In October 2015 in a labor dispute, Jam Productions fired the stagehands of the Riviera Theatre.

The Riviera Theatre continues to serve as a venue for many popular acts, both local and national. In 2026, it hosted the International Mr. Leather contest.

==Notable events==
- Hüsker Dü, with opener Roger Miller, played at the Riviera on March 14, 1987 in support of what would be their final studio album Warehouse: Songs and Stories.
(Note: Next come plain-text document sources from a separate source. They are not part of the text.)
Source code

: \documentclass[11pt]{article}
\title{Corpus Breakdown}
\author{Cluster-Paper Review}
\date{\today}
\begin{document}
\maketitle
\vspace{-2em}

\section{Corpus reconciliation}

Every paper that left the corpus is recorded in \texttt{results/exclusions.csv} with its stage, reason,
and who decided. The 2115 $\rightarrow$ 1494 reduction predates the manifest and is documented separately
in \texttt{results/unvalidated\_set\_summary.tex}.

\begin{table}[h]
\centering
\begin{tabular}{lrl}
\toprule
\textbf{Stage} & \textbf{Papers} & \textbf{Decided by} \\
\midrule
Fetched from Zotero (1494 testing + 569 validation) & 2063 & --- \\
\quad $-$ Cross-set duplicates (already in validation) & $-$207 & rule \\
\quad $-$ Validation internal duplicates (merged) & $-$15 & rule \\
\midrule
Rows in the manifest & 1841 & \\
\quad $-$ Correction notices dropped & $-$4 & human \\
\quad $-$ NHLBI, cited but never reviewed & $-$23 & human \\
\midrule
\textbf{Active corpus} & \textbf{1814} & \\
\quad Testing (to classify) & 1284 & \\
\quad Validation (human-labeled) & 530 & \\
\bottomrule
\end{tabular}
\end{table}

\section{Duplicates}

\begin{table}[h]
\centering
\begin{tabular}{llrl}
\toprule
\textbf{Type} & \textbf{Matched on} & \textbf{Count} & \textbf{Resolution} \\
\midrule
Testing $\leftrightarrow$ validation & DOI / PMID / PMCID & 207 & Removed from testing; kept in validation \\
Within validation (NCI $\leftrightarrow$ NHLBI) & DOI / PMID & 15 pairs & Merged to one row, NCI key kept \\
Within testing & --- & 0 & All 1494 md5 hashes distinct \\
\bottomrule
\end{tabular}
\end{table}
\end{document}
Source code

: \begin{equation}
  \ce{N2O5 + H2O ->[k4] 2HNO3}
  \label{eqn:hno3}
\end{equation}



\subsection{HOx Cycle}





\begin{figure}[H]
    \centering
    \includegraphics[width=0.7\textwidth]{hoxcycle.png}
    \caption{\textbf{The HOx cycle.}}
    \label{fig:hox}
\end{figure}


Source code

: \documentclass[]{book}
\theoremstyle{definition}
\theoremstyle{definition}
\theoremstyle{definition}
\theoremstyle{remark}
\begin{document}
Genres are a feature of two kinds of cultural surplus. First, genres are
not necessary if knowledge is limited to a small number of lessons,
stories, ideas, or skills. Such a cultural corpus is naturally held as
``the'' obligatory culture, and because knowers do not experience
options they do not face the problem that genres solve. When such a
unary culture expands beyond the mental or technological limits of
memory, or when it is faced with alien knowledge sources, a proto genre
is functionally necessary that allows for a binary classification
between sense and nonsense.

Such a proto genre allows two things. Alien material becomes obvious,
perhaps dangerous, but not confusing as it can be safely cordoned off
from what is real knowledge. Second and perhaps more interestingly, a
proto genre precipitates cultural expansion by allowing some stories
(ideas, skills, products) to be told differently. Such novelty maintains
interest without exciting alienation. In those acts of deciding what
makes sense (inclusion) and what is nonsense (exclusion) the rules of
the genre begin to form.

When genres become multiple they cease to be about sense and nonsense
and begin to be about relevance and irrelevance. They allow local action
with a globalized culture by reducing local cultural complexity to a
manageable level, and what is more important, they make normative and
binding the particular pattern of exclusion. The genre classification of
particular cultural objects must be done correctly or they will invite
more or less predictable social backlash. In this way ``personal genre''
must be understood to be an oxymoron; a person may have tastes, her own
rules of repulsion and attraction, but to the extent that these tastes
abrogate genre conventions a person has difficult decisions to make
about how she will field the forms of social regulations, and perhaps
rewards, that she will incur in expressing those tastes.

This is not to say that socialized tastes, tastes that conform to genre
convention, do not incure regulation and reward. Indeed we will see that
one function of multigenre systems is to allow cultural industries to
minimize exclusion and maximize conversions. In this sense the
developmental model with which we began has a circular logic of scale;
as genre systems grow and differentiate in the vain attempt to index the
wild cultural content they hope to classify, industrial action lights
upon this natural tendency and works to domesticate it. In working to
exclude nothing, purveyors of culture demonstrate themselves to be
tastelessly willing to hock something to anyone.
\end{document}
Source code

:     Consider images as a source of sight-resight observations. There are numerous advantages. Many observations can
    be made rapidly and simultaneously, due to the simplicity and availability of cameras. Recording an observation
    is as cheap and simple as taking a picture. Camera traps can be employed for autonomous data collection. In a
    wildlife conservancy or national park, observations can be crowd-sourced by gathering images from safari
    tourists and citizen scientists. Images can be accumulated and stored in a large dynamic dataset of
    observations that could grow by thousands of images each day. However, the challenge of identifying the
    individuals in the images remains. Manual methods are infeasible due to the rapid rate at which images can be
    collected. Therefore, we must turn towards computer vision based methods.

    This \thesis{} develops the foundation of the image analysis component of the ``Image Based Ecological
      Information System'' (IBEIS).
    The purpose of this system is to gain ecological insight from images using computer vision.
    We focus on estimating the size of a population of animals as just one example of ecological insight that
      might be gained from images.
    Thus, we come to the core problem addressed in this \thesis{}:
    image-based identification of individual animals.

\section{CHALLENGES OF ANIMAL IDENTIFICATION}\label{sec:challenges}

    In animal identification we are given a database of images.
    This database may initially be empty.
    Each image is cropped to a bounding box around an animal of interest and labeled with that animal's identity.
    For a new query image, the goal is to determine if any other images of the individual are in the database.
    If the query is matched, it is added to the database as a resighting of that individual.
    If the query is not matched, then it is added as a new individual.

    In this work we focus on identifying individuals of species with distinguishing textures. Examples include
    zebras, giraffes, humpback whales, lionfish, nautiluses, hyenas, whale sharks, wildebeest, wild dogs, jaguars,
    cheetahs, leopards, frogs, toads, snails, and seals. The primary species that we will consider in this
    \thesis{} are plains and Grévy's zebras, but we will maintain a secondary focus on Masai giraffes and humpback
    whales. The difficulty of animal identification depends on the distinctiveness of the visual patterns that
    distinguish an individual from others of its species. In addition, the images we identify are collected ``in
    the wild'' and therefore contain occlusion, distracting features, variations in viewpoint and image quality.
- My Life with the Thrill Kill Kult performed at the theatre October 28, 1988 and three tracks from the performance were released in 2004 as part of the reissue for their debut album.
- Jody Watley performed at the theatre July 21, 1989 during her Larger Than Life album tour.
- Tin Machine performed at the theatre during their It's My Life Tour on December 12, 1991, which was recorded and became part of their live album, Tin Machine Live: Oy Vey, Baby.
- Groove metal band Pantera Filmed their music video for Walk at the theater in 1992
- The Smashing Pumpkins played a release party for their 1995 album Mellon Collie and the Infinite Sadness the night before its release here.
- Blondie played at the theatre on August 14, 1999 as part of their 1999 comeback No Exit tour. Recordings of three songs from the concert - Under The Gun, No Exit, and Heart of Glass - were included on Blondie's 1999 Live album.
- Type O Negative performed with Moonspell and Cradle of Filth Grand Funk W/ Mother Root 2000, November 22, 2003 for their Life Is Killing Me album tour.
- Marilyn Manson performed at the theatre July 5, 2013 as part of their Hey Cruel World... Tour.
- Tame Impala performed at the theatre October 10, 2013 and the recordings were used for their live album Live Versions.
- The venue served as the opening night on Miley Cyrus' Milky Milky Milk Tour which was a very limited tour with only 8 cities across North America. The show sold out within a few minutes with one fixed price of US$69.69.
- Chlöe performed at the theatre on April 11, 2023 for the opening night of her highly-anticipated In Pieces Tour.
- Devo performed to a sold out 93XRT concert crowd on May 11, 2024.